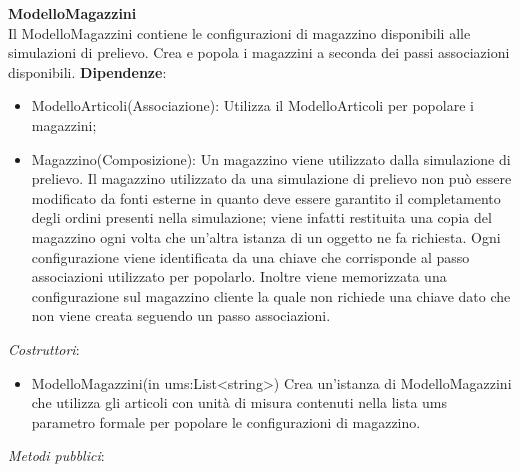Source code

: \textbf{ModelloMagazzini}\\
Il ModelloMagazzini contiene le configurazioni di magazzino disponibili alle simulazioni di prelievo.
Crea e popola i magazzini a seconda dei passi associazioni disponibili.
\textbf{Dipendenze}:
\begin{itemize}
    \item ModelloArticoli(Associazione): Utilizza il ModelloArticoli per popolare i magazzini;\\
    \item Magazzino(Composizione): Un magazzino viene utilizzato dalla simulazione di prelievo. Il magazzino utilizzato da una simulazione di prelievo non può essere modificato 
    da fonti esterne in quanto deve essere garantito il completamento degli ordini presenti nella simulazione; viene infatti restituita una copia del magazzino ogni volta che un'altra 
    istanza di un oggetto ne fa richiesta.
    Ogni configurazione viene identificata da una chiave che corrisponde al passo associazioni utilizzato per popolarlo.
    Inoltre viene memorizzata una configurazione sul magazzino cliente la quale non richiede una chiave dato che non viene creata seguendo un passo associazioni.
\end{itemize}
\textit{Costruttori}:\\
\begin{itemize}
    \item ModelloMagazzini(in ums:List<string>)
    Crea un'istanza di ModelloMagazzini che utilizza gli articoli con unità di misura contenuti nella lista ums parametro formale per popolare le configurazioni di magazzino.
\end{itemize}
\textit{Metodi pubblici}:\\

───

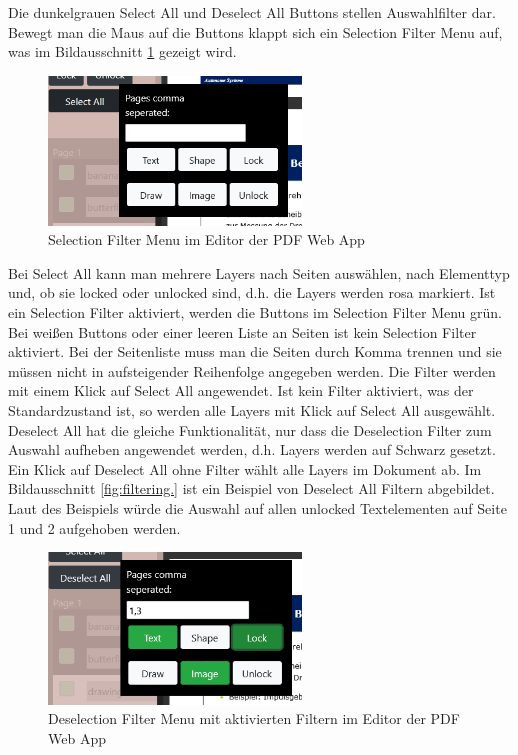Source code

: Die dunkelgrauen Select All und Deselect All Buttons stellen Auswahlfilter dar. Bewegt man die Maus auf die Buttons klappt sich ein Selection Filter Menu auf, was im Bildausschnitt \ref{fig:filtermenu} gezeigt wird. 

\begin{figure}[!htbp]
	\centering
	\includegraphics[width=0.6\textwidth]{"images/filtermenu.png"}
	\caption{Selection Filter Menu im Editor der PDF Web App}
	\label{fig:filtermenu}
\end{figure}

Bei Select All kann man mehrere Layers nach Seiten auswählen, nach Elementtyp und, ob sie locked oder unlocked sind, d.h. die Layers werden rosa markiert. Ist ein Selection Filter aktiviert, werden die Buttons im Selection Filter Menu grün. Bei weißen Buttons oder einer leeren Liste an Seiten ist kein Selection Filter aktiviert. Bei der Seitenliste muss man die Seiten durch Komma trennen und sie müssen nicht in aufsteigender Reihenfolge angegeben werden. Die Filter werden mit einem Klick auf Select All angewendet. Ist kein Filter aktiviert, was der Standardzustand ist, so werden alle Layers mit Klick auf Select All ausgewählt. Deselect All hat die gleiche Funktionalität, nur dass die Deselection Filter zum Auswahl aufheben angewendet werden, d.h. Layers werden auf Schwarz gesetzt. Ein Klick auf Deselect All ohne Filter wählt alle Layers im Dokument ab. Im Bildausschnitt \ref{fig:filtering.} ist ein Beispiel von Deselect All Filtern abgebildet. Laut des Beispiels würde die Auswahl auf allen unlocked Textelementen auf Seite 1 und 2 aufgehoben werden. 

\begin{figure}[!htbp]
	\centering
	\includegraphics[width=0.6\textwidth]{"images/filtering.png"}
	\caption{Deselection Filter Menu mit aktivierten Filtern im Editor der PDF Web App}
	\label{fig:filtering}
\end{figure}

───

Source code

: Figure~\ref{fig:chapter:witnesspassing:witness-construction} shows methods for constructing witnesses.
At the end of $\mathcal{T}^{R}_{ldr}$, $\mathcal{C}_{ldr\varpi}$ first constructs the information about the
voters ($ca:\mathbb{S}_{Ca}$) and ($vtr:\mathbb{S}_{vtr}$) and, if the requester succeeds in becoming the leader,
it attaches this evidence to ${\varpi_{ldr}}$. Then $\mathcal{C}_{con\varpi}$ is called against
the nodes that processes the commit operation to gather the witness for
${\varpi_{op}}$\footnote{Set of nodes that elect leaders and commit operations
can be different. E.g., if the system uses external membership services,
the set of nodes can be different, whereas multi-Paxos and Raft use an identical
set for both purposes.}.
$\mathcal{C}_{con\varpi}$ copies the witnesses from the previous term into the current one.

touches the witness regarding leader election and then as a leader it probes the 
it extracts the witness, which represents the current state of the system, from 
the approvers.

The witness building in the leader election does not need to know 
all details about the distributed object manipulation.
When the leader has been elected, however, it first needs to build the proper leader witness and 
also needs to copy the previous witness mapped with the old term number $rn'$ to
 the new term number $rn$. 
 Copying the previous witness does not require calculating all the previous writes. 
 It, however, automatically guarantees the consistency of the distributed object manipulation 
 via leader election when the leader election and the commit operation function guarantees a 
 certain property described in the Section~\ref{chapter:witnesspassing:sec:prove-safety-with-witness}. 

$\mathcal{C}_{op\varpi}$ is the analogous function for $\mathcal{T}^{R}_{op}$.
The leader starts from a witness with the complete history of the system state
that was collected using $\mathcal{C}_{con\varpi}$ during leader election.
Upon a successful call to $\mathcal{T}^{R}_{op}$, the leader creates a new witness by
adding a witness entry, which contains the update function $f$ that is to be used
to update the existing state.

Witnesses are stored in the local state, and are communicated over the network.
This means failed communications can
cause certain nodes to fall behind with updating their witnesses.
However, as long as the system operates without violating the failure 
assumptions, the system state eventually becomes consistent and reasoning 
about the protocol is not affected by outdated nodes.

───

From the listing above, copy all lines holding the word "first".

At the end of $\mathcal{T}^{R}_{ldr}$, $\mathcal{C}_{ldr\varpi}$ first constructs the information about the
When the leader has been elected, however, it first needs to build the proper leader witness and 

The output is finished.